There are a few things you should be aware of if you intend to use another party’s name or trademark in your business name. To begin, you may incorporate another business name or brand into your own. However, just because something is feasible does not imply that it will be simple! There are legal restrictions on utilising someone else’s mark that centre around the USPTO Trademark Application procedure.
It is legal to use a business name or trademark that is similar to another business name or brand. There are, however, restrictions on how you can utilise the current business name or trademark.
To prevent infringing on another company’s or person’s trademark, don’t: Use the other’s mark as part of your own mark (for example, combining “Coke” with “Soft Drinks” would be prohibited).
Use an identical spelling of their trademark (for example, using ‘Coke’ instead of ‘Coca-Cola’ may get you in hot water).
Make it look as though you’re sponsored by them (for example, just utilising their emblem with your company’s name).
Use the mark in a way that may cause customers to be confused about whose firm is offering what. Before registering your own mark with the United States Patent and Trademark Office, undertake sufficient research to prevent infringing on another business name or trademark (USPTO). This might assist you in avoiding any potential legal complications in the future.
You must ensure that your mark is distinct from other marks in the Supplemental Register.
If your proposed mark is confusingly similar to a registered mark or an existing unregistered mark, it may be refused. In general, the USPTO visually evaluates the marks by comparing them side by side.
The USPTO offers a guide accessible at http://www.uspto.gov/trademarks/searching/similarity search/ for establishing if a mark is too similar to another mark.
The USPTO will also consider the goods or services on which your mark is used to determine if the marks are likely to be confused. If there is, the USPTO may reject your proposed mark.
Your mark does not need to be registered if it is considered descriptive, but it will not gain any of the legal benefits connected with federal registration.
Descriptive markings cannot be registered as federal trademarks, although they may be eligible for state registration and common law protection.
Descriptive marks are thought to be the most popular sort of trademark. They define a trait or attribute of your products or services that customers would use to describe them to others. “The Best” motor oil, “Large” restaurant chain, and “Great” computer store are a few examples.
If your mark is deemed descriptive, it does not need to be registered since it will benefit from all of the legal advantages connected with federal registration (such as nationwide priority). However, descriptive marks are not legally protected against others using similar marks on similar products or services as long as those other users do not confuse customers about who owns the rights to their mark (s).
If your mark is not federally registered, you do not need to use a sign like (R) or TM.
The sign (R) indicates that a trademark has been registered with the US Patent and Trademark Office. The TM sign indicates that a trademark is in use but has not been registered with the USPTO.
If you are utilising your company name as a trademark, you do not need to use any of these symbols since they will lead readers to believe your mark is federally registered.
The USPTO will reject your trademark application if your mark is too similar to another mark.

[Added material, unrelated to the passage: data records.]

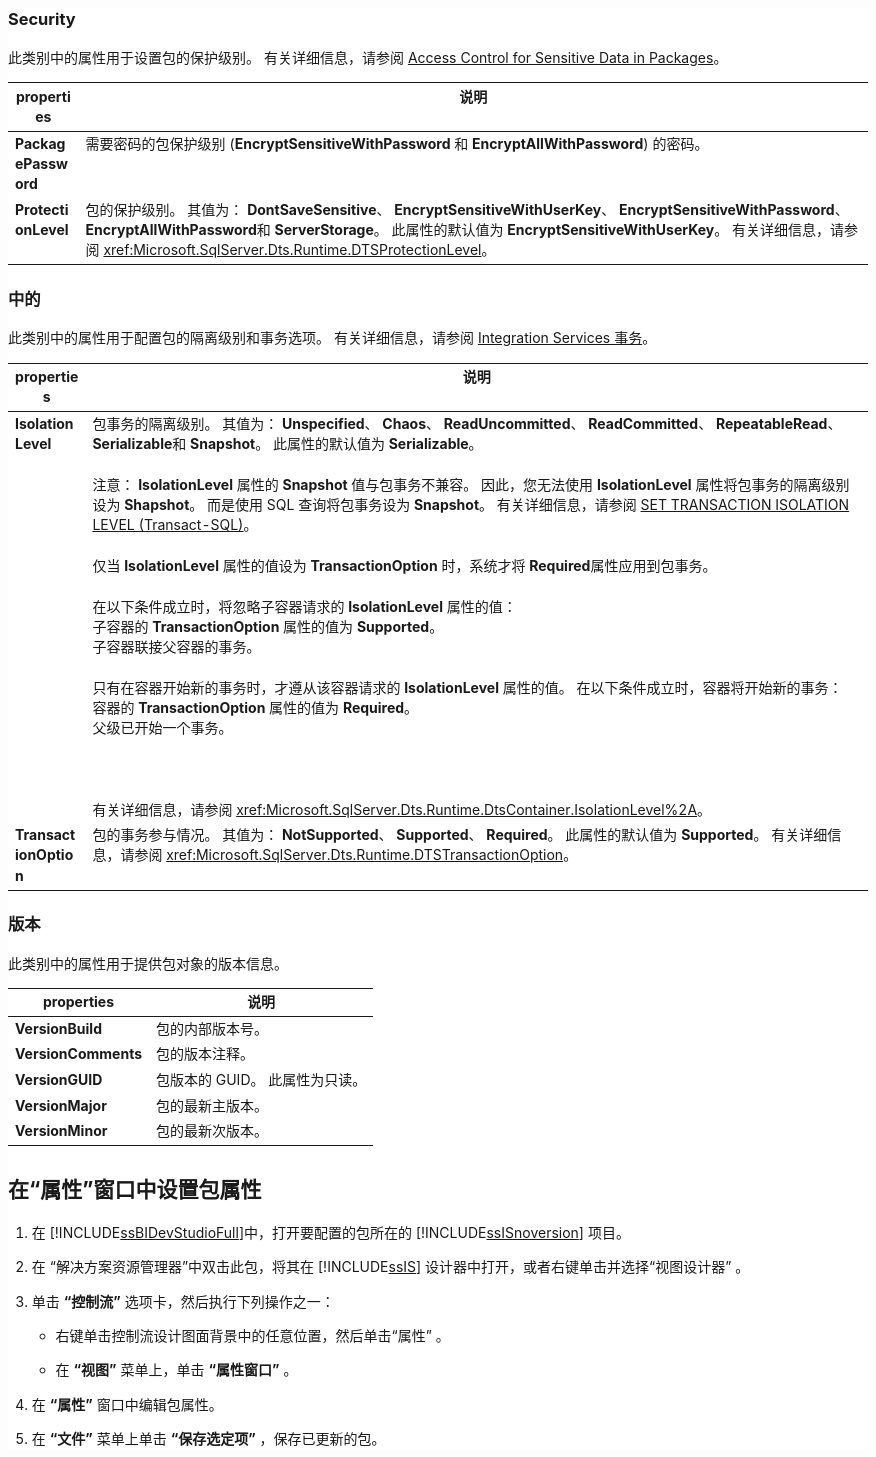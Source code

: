 ###  <a name="security"></a><a name="Security"></a> Security  
 此类别中的属性用于设置包的保护级别。 有关详细信息，请参阅 [Access Control for Sensitive Data in Packages](../integration-services/security/access-control-for-sensitive-data-in-packages.md)。  
  
|properties|说明|  
|--------------|-----------------|  
|**PackagePassword**|需要密码的包保护级别 (**EncryptSensitiveWithPassword** 和 **EncryptAllWithPassword**) 的密码。|  
|**ProtectionLevel**|包的保护级别。 其值为： **DontSaveSensitive**、 **EncryptSensitiveWithUserKey**、 **EncryptSensitiveWithPassword**、 **EncryptAllWithPassword**和 **ServerStorage**。 此属性的默认值为 **EncryptSensitiveWithUserKey**。 有关详细信息，请参阅 <xref:Microsoft.SqlServer.Dts.Runtime.DTSProtectionLevel>。|  
  
###  <a name="transactions"></a><a name="Transactions"></a> 中的  
 此类别中的属性用于配置包的隔离级别和事务选项。 有关详细信息，请参阅 [Integration Services 事务](../integration-services/integration-services-transactions.md)。  
  
|properties|说明|  
|--------------|-----------------|  
|**IsolationLevel**|包事务的隔离级别。 其值为： **Unspecified**、 **Chaos**、 **ReadUncommitted**、 **ReadCommitted**、 **RepeatableRead**、 **Serializable**和 **Snapshot**。 此属性的默认值为 **Serializable**。<br /><br /> 注意： **IsolationLevel** 属性的 **Snapshot** 值与包事务不兼容。 因此，您无法使用 **IsolationLevel** 属性将包事务的隔离级别设为 **Shapshot**。 而是使用 SQL 查询将包事务设为 **Snapshot**。 有关详细信息，请参阅 [SET TRANSACTION ISOLATION LEVEL (Transact-SQL)](../t-sql/statements/set-transaction-isolation-level-transact-sql.md)。<br /><br /> 仅当 **IsolationLevel** 属性的值设为 **TransactionOption** 时，系统才将 **Required**属性应用到包事务。<br /><br /> 在以下条件成立时，将忽略子容器请求的 **IsolationLevel** 属性的值：<br />子容器的 **TransactionOption** 属性的值为 **Supported**。<br />子容器联接父容器的事务。<br /><br /> 只有在容器开始新的事务时，才遵从该容器请求的 **IsolationLevel** 属性的值。 在以下条件成立时，容器将开始新的事务：<br />容器的 **TransactionOption** 属性的值为 **Required**。<br />父级已开始一个事务。<br /><br /> <br /><br /> 有关详细信息，请参阅 <xref:Microsoft.SqlServer.Dts.Runtime.DtsContainer.IsolationLevel%2A>。|  
|**TransactionOption**|包的事务参与情况。 其值为： **NotSupported**、 **Supported**、 **Required**。 此属性的默认值为 **Supported**。 有关详细信息，请参阅 <xref:Microsoft.SqlServer.Dts.Runtime.DTSTransactionOption>。|  
  
###  <a name="version"></a><a name="Version"></a> 版本  
 此类别中的属性用于提供包对象的版本信息。  
  
|properties|说明|  
|--------------|-----------------|  
|**VersionBuild**|包的内部版本号。|  
|**VersionComments**|包的版本注释。|  
|**VersionGUID**|包版本的 GUID。 此属性为只读。|  
|**VersionMajor**|包的最新主版本。|  
|**VersionMinor**|包的最新次版本。|  

## <a name="set-package-properties-in-the-properties-window"></a>在“属性”窗口中设置包属性 
1.  在 [!INCLUDE[ssBIDevStudioFull](../includes/ssbidevstudiofull-md.md)]中，打开要配置的包所在的 [!INCLUDE[ssISnoversion](../includes/ssisnoversion-md.md)] 项目。  
  
2.  在  “解决方案资源管理器”中双击此包，将其在 [!INCLUDE[ssIS](../includes/ssis-md.md)] 设计器中打开，或者右键单击并选择“视图设计器”  。  
  
3.  单击 **“控制流”** 选项卡，然后执行下列操作之一：  
  
    -   右键单击控制流设计图面背景中的任意位置，然后单击“属性”  。  
  
    -   在 **“视图”** 菜单上，单击 **“属性窗口”** 。  
  
4.  在 **“属性”** 窗口中编辑包属性。  
  
5.  在 **“文件”** 菜单上单击 **“保存选定项”** ，保存已更新的包。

If you desire, you will be allowed to respond with evidence that your markings are not confusingly identical.
In general, you may use another’s trademark to describe your goods or services if the usage is accurate and does not imply an affiliation with the trademark owner. In a car magazine article, for example, you may write, “Ford sells pickup trucks, Ford builds SUVs, and Ford sports cars.” You couldn’t, however, design a shirt that stated “I’m a Ford” if the context implied that Ford Motor Company endorsed or authorised the garment.
It is also permissible to utilise another person’s trademark when promoting your own goods or services. This is especially true if there is little chance of mistake between the two items due to their nature or because they serve separate markets (e.g., bread vs. software).
If there is any dispute about whether a specific use of another’s mark is legitimate, it is required to speak with a knowledgeable attorney for advice on the clearance of such intended use.
Please contact us if you have any queries concerning your individual circumstance.
If you are not utilising your company name as a trademark, you may use the TM sign in combination with it to indicate that it is being used as a trademark. If the mark has been registered with uspto, you can also use ®, although this is not essential.
If you are using your company name as a trademark and it has not yet been registered with the USPTO, the TM sign should be used alongside the name to indicate that it is being used as a trademark. If the mark has been registered with uspto, you can also use ®, although this is not essential.
If you want to use another company’s name or trademark in your own, you should conduct study on US Trademark Filing . This manner, you may prevent any potential legal difficulties while also ensuring that your use of the mark does not cause consumer misunderstanding.